Collected data
----------

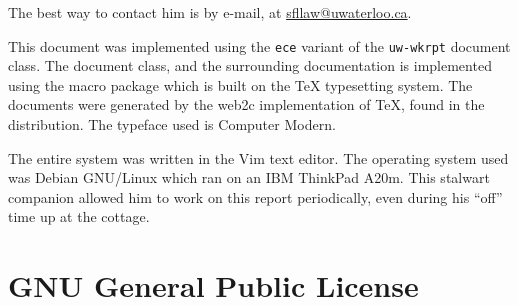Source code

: \documentclass{uw-wkrpt}
\begin{document}
The best way to contact him is by e-mail, at \url{sfllaw@uwaterloo.ca}.

This document was implemented using the \texttt{ece} variant of the
\texttt{uw-wkrpt} document class.  The document class, and the 
surrounding documentation is implemented using the \LaTeXe{} macro 
package which is built on the \TeX{} typesetting system.  The documents
were generated by the web2c implementation of \TeX, found in the 
\teTeX{} distribution.  The typeface used is Computer Modern.

The entire system was written in the Vim text editor. The operating
system used was Debian GNU/Linux which ran on an IBM ThinkPad A20m. This
stalwart companion allowed him to work on this report periodically, even
during his ``off'' time up at the cottage.


\section{GNU General Public License}\label{app:gnugpl}
\renewcommand{\labelenumii}{\theenumii)}
\end{document}
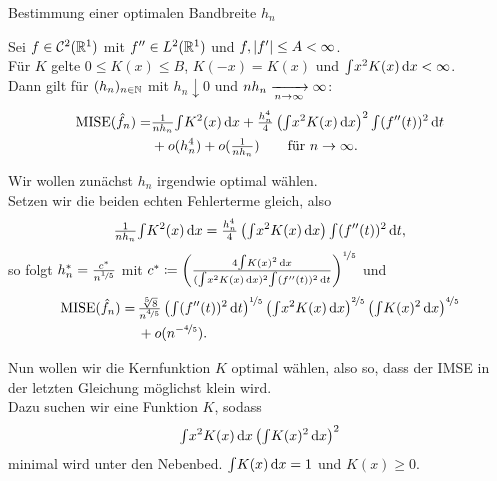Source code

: \documentclass{cheat-sheet}
\newcommand{\Cont}{\mathcal{C}} %
\DeclareMathOperator{\MISE}{MISE} %
\begin{document}
\begin{ziel}
  Bestimmung einer optimalen Bandbreite $h_n$
\end{ziel}

\begin{satz}
  Sei $f \in \Cont^2(\R^1)$ mit $f'' \in L^2(\mathbb{R}^1)$ und $f, \lvert f'\rvert \leq A < \infty$. \\
  Für $K$ gelte $0 \leq K(x) \leq B$, $K(-x) = K(x)$ und ${\textstyle \int} x^2 K(x) \,\mathrm{d} x < \infty$. \\
  Dann gilt für $(h_n)_{n \in \mathbb{N}}$ mit $h_n \downarrow 0$ und $n h_n \xrightarrow[n \to \infty]{} \infty$:
  \begin{align*}
    \MISE(\hat{f}_n) = & \tfrac{1}{n h_n} \IInt{K^2(x)}{x} + \tfrac{h_n^4}{4} \left( \IInt{x^2 K(x)}{x} \right)^2 \IInt{(f''(t))^2}{t} \\
    & + o(h_n^4) + o(\tfrac{1}{n h_n}) \qquad
    \text{für } n \to \infty.
  \end{align*}
\end{satz}


\begin{bem}
  Wir wollen zunächst $h_n$ irgendwie optimal wählen. \\
  Setzen wir die beiden echten Fehlerterme gleich, also
  \[
    \tfrac{1}{n h_n} {\textstyle \int} K^2(x) \,\mathrm{d} x = \tfrac{h_n^4}{4} \left( {\textstyle \int} x^2 K(x) \,\mathrm{d} x \right) {\textstyle \int} (f''(t))^2 \,\mathrm{d} t,
  \]
  so folgt $h_n^{*} = \tfrac{c^*}{n^{\nicefrac{1}{5}}}$ mit $c^* \coloneqq \left( \frac{4 {\textstyle \int} K(x)^2 \,\mathrm{d} x}{({\textstyle \int} x^2 K(x) \,\mathrm{d} x)^2 {\textstyle \int} (f''(t))^2 \,\mathrm{d} t} \right)^{\nicefrac{1}{5}}$
  und
  \begin{align*}
    \MISE(\hat{f}_n) = \, & \tfrac{\sqrt[5]{8}}{n^{\nicefrac{4}{5}}} \left( \IInt{(f''(t))^2}{t} \right)^{\nicefrac{1}{5}} \left( \IInt{x^2 K(x)}{x} \right)^{\nicefrac{2}{5}} \left( \IInt{K(x)^2}{x} \right)^{\nicefrac{4}{5}} \\
    & + o(n^{- \nicefrac{4}{5}}).
  \end{align*}
\end{bem}

\begin{bem}
  Nun wollen wir die Kernfunktion $K$ optimal wählen, also so, dass der IMSE in der letzten Gleichung möglichst klein wird. \\
  Dazu suchen wir eine Funktion $K$, sodass
  \[
    {\textstyle \int} x^2 K(x) \,\mathrm{d} x \left( {\textstyle \int} K(x)^2 \,\mathrm{d} x \right)^2
  \]
  minimal wird unter den Nebenbed. ${\textstyle \int} K(x) \,\mathrm{d} x = 1$ und $K(x) \geq 0$.
\end{bem}
\end{document}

----------

(WHAT TO PRODUCE)
Copy out every line of the data in which the word "wollen" is found.

(EXERCISE SOLUTION)
  Wir wollen zunächst $h_n$ irgendwie optimal wählen. \\
  Nun wollen wir die Kernfunktion $K$ optimal wählen, also so, dass der IMSE in der letzten Gleichung möglichst klein wird. \\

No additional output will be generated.